**Work instruction:** Across the listing, count the lines that include the string "options". Give nothing besides the number.

**Given records:**
- Opening Delimiter -

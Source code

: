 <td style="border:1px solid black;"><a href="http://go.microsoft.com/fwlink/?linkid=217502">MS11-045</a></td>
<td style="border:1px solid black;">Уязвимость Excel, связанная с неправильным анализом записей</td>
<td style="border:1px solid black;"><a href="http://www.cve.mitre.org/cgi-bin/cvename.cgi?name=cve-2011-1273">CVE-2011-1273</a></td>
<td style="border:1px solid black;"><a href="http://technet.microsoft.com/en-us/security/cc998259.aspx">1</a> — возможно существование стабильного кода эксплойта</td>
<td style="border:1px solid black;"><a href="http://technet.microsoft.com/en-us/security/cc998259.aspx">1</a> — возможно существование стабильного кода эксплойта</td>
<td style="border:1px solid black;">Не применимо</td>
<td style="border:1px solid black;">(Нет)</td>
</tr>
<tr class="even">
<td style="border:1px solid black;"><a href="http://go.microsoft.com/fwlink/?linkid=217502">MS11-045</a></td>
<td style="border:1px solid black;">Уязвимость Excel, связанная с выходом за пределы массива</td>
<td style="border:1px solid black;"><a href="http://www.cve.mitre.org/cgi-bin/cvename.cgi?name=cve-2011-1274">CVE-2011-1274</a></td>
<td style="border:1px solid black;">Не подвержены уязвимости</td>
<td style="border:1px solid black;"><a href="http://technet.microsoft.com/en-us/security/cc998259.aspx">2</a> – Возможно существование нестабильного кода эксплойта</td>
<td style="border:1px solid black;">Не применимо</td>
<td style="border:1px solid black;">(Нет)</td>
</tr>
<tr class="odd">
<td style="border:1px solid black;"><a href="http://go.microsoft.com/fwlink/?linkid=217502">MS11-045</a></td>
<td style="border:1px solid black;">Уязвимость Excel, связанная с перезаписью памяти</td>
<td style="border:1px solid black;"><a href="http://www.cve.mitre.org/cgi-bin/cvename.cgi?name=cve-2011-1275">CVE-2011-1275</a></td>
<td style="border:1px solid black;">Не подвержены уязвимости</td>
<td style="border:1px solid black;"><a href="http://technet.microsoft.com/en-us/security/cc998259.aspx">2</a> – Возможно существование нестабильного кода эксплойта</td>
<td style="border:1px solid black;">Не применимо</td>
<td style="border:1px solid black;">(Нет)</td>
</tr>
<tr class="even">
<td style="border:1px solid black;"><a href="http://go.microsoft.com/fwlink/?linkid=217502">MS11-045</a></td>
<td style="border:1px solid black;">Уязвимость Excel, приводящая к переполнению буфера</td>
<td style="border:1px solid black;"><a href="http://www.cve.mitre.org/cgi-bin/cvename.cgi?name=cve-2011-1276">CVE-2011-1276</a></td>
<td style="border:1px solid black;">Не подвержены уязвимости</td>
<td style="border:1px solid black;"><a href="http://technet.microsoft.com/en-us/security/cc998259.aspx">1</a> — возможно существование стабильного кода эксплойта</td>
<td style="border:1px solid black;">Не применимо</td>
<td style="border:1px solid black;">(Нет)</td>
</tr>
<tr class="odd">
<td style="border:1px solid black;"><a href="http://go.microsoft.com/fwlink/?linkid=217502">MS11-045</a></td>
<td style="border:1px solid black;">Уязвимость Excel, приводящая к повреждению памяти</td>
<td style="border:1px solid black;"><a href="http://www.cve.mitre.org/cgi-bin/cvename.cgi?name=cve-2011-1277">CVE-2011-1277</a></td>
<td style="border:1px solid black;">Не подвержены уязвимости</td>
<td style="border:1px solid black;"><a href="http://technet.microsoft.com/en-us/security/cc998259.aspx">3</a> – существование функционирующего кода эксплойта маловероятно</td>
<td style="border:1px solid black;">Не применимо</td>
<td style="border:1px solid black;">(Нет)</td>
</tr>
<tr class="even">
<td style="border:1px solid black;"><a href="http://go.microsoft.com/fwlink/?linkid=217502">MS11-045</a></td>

- Closing Delimiter -
- Opening Delimiter -

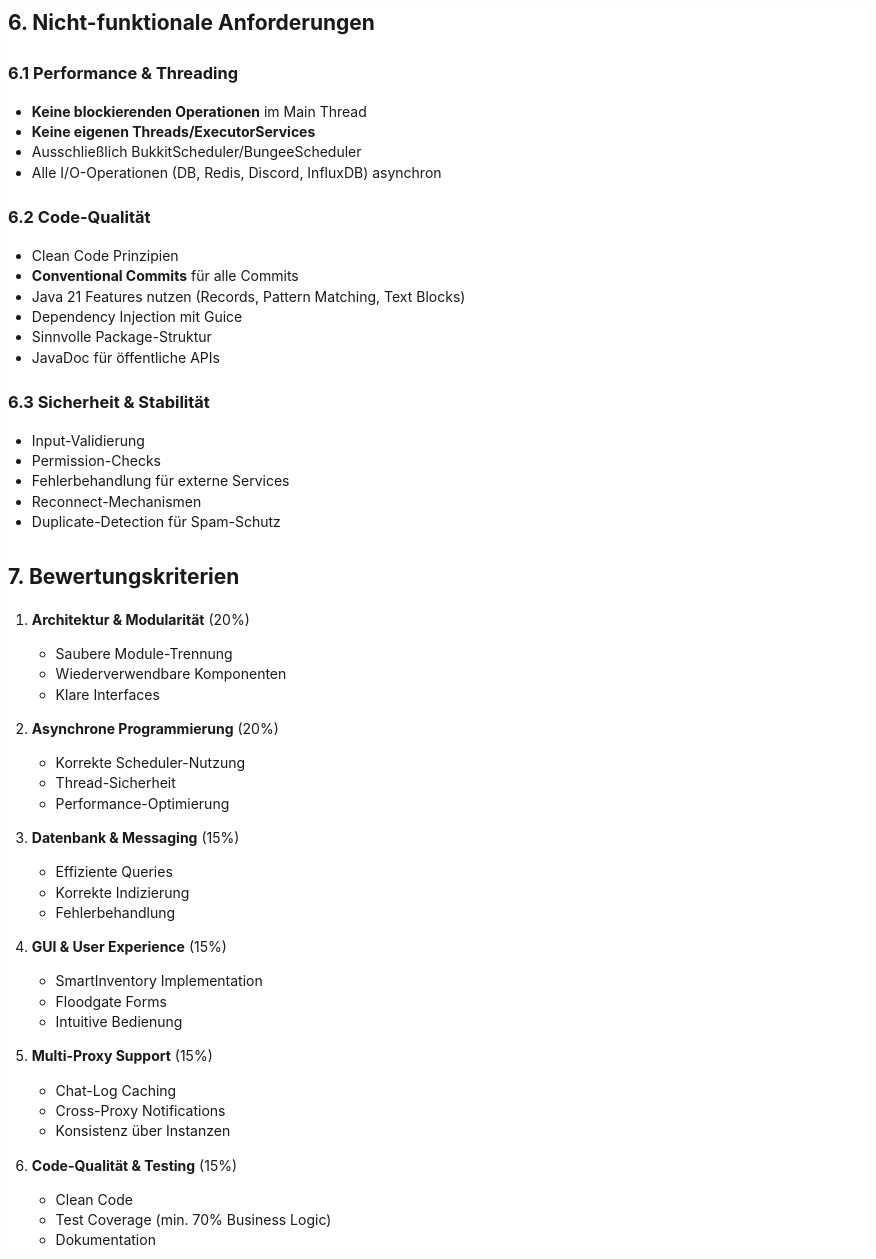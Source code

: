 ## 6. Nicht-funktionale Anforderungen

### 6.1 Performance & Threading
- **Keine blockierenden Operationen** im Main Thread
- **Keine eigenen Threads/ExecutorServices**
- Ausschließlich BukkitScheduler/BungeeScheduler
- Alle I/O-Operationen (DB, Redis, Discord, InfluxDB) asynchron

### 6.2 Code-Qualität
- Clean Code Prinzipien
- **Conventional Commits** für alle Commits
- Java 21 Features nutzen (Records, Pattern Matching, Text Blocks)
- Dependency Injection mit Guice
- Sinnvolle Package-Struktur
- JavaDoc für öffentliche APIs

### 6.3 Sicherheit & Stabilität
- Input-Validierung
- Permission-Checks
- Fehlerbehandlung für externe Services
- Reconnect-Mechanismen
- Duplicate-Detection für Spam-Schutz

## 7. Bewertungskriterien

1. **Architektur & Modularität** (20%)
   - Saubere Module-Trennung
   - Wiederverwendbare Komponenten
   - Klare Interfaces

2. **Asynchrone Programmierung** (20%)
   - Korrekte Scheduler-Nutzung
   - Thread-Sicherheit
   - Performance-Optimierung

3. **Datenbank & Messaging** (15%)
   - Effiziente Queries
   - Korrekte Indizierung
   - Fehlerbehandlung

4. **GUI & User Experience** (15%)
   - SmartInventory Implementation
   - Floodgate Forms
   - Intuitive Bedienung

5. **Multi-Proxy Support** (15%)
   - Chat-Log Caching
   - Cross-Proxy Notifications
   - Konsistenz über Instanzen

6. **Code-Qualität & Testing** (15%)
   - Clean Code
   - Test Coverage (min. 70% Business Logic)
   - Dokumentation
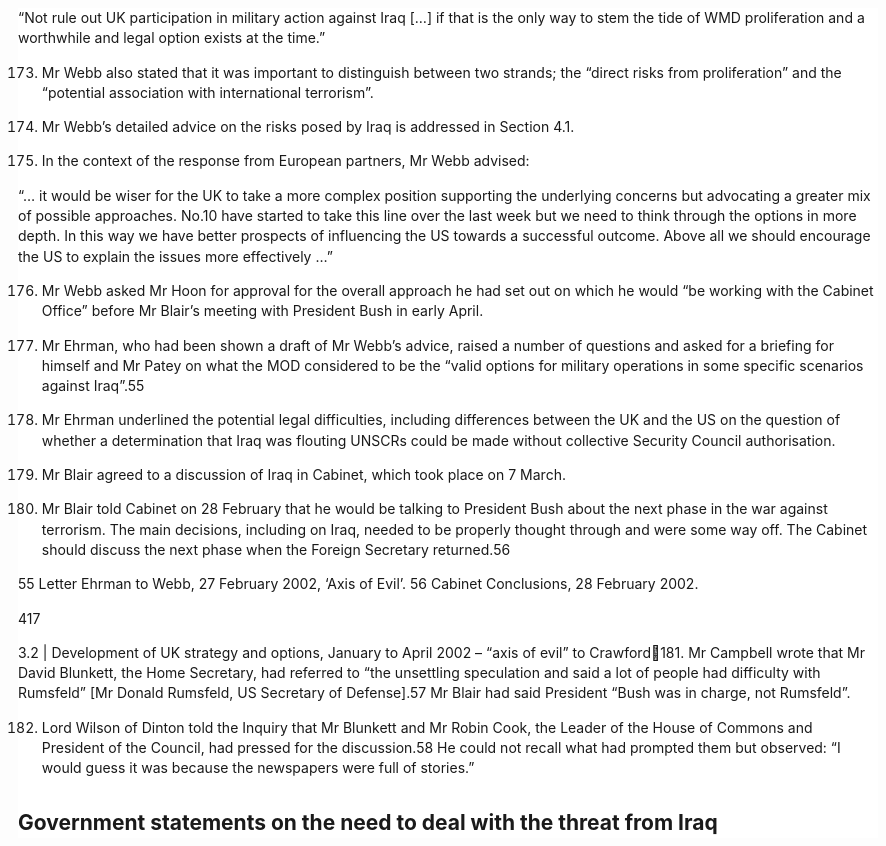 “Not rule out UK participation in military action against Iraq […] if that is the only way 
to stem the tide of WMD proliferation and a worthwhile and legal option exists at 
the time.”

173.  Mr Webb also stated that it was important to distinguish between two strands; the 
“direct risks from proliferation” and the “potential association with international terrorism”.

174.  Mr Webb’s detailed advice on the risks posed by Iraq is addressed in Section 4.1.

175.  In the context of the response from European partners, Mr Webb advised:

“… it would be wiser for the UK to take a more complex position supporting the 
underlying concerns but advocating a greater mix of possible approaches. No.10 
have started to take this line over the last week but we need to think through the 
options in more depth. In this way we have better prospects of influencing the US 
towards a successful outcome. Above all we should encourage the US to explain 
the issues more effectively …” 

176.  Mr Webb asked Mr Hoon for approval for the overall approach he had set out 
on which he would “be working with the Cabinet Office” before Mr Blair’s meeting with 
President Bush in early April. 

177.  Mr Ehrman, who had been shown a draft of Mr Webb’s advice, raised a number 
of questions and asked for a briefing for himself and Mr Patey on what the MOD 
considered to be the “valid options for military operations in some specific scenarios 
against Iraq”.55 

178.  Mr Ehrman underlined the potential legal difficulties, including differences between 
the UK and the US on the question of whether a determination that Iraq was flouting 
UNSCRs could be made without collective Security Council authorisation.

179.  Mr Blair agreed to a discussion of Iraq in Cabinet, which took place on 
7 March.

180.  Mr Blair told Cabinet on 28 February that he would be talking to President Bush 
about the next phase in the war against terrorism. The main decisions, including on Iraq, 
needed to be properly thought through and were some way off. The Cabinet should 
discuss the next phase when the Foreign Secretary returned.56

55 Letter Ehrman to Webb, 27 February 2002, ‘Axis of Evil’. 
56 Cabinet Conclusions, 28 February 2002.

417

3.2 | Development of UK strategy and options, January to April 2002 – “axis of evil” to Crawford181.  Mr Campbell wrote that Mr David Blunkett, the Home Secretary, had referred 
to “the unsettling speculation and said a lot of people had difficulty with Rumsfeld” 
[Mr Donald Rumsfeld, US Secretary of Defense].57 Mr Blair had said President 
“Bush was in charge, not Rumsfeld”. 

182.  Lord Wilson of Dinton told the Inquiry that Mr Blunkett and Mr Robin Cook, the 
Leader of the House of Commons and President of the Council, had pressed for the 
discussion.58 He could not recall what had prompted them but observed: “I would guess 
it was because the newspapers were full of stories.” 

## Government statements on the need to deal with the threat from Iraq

- Closing Delimiter -
- Opening Delimiter -

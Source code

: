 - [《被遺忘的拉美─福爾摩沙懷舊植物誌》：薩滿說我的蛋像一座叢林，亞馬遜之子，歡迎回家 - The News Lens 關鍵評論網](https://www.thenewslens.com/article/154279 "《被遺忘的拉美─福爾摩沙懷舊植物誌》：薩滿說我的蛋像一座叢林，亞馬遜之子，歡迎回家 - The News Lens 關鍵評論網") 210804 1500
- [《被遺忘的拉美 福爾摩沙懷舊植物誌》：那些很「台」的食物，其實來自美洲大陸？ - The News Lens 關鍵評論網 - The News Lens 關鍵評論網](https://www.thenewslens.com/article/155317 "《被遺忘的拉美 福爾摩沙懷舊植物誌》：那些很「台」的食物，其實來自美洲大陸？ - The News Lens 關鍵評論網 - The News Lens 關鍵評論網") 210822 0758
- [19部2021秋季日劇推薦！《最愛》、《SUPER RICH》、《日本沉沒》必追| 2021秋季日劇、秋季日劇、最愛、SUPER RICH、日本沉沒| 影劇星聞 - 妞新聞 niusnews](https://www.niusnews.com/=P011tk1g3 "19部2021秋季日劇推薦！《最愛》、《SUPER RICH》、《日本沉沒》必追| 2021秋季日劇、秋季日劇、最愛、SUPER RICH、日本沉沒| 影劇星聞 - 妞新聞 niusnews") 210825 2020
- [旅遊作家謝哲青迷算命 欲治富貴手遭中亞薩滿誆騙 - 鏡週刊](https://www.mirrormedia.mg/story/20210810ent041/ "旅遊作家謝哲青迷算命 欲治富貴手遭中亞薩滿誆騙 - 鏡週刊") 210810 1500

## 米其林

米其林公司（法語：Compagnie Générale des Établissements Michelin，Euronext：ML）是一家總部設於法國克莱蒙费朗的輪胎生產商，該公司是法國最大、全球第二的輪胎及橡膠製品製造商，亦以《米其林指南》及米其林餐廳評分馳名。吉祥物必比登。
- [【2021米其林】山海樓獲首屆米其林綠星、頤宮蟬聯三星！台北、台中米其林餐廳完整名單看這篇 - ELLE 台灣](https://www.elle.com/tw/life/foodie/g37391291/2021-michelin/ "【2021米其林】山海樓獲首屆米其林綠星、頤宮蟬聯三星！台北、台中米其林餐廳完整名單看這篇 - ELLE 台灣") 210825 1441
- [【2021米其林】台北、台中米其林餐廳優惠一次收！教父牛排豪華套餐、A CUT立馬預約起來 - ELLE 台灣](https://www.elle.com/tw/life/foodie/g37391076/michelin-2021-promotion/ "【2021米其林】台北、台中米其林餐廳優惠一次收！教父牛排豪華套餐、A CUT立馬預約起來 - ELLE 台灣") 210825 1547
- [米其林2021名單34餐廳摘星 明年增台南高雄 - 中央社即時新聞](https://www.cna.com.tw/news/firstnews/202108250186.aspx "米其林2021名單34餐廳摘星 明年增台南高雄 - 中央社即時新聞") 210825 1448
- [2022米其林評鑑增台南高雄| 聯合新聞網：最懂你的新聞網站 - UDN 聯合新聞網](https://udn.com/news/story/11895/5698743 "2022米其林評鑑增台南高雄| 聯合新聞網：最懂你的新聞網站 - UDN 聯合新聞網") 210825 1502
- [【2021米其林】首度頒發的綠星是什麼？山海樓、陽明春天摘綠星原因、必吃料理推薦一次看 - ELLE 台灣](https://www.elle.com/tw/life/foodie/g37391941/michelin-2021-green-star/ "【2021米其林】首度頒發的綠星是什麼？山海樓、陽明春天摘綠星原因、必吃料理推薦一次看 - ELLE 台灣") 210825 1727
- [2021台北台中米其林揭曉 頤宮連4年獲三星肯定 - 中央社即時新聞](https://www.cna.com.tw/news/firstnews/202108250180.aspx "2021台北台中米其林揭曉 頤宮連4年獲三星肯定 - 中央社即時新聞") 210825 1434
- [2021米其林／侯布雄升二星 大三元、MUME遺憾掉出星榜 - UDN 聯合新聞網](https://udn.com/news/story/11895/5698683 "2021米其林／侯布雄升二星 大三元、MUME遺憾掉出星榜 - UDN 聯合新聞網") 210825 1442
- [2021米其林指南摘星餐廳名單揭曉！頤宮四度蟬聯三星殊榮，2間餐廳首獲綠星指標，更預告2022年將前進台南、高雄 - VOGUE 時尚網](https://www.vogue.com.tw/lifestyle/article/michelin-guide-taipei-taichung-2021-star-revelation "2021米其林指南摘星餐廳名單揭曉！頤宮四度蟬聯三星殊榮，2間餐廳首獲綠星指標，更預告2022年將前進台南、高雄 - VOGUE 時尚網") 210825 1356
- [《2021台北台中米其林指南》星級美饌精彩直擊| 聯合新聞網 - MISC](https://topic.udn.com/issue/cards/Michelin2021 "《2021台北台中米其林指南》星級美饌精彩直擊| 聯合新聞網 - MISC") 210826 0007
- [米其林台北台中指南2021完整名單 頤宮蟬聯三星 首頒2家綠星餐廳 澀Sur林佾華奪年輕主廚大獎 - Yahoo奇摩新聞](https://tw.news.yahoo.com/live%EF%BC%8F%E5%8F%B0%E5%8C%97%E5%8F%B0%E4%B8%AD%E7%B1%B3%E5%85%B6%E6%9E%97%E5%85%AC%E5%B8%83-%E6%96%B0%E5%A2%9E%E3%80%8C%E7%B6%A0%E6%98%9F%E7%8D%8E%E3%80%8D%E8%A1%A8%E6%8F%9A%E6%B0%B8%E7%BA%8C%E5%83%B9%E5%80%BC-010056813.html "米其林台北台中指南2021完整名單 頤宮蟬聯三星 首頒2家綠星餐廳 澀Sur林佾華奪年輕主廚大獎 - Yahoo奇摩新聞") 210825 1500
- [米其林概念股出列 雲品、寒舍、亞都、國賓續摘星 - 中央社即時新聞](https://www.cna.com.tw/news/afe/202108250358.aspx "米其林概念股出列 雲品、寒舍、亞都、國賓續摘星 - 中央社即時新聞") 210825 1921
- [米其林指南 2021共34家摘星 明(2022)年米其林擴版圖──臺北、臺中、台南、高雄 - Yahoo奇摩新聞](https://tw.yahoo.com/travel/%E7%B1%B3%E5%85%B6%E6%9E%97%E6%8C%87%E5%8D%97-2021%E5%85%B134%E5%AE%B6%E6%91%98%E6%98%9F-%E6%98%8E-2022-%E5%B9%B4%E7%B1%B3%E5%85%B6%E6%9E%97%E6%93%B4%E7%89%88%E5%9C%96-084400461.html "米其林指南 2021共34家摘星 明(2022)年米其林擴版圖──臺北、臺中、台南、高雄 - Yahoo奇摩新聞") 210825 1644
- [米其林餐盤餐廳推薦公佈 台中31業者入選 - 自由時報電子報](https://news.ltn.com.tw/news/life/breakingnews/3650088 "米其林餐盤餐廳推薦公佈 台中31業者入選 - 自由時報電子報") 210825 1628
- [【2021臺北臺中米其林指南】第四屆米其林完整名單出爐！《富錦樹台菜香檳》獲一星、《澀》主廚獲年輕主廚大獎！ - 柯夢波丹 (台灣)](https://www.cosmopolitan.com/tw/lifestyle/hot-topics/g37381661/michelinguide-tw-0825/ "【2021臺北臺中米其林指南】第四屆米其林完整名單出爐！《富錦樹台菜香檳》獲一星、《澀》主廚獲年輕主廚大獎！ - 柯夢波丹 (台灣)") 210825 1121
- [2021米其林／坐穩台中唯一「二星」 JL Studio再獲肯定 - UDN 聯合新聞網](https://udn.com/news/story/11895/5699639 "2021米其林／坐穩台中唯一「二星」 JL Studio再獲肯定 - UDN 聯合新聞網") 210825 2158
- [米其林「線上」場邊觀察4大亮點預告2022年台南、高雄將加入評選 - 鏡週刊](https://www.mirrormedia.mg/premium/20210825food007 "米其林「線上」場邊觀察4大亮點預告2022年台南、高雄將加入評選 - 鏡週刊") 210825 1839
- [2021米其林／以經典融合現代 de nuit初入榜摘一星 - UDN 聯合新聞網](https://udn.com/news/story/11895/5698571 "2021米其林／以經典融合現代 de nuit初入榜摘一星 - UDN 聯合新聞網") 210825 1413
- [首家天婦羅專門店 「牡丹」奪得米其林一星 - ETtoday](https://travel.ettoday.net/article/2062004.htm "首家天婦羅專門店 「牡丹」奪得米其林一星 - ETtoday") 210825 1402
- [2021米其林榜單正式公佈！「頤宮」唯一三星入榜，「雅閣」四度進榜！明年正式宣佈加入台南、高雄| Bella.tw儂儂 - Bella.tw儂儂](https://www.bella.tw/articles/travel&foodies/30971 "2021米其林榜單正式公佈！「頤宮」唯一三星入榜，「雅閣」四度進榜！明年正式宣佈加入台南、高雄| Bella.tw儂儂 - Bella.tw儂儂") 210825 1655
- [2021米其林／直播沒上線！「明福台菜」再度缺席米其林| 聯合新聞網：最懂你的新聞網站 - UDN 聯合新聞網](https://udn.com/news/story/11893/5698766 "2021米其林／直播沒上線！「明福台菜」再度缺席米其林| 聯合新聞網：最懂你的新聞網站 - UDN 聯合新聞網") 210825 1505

- Closing Delimiter -

**Answer box:** 3